Start of Block

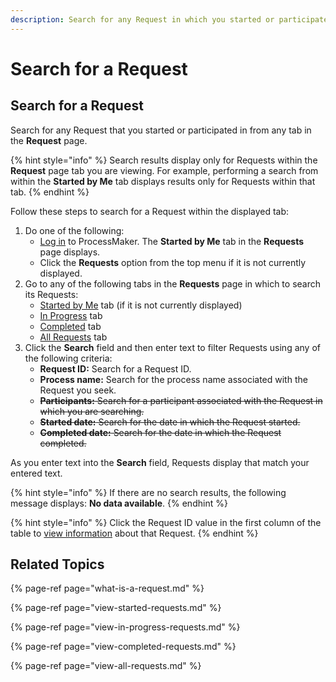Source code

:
 ```yaml
---
description: Search for any Request in which you started or participated.
---
```


# Search for a Request

## Search for a Request

Search for any Request that you started or participated in from any tab in the **Request** page.

{% hint style="info" %}
Search results display only for Requests within the **Request** page tab you are viewing. For example, performing a search from within the **Started by Me** tab displays results only for Requests within that tab.
{% endhint %}

Follow these steps to search for a Request within the displayed tab:

1. Do one of the following:
   * [Log in](../log-in.md#log-in) to ProcessMaker. The **Started by Me** tab in the **Requests** page displays.
   * Click the **Requests** option from the top menu if it is not currently displayed.
2. Go to any of the following tabs in the **Requests** page in which to search its Requests:
   * [Started by Me](make-a-request.md) tab \(if it is not currently displayed\)
   * [In Progress](view-in-progress-requests.md) tab
   * [Completed](view-completed-requests.md) tab
   * [All Requests](view-all-requests.md) tab
3. Click the **Search** field and then enter text to filter Requests using any of the following criteria:
   * **Request ID:** Search for a Request ID.
   * **Process name:** Search for the process name associated with the Request you seek.
   * ~~**Participants:** Search for a participant associated with the Request in which you are searching.~~
   * ~~**Started date:** Search for the date in which the Request started.~~
   * ~~**Completed date:** Search for the date in which the Request completed.~~

As you enter text into the **Search** field, Requests display that match your entered text.

{% hint style="info" %}
If there are no search results, the following message displays: **No data available**.
{% endhint %}

{% hint style="info" %}
Click the Request ID value in the first column of the table to [view information](request-details.md) about that Request.
{% endhint %}

## Related Topics

{% page-ref page="what-is-a-request.md" %}

{% page-ref page="view-started-requests.md" %}

{% page-ref page="view-in-progress-requests.md" %}

{% page-ref page="view-completed-requests.md" %}

{% page-ref page="view-all-requests.md" %}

End of Block

» What you are asked to do: Copy only what lies between the start of the listing above and the line containing "Follow these steps", inclusive of both ends, exactly as written, and drop the pictures.

» Task result:
Source code

:
 ```yaml
---
description: Search for any Request in which you started or participated.
---
```


# Search for a Request

## Search for a Request

Search for any Request that you started or participated in from any tab in the **Request** page.

{% hint style="info" %}
Search results display only for Requests within the **Request** page tab you are viewing. For example, performing a search from within the **Started by Me** tab displays results only for Requests within that tab.
{% endhint %}

Follow these steps to search for a Request within the displayed tab:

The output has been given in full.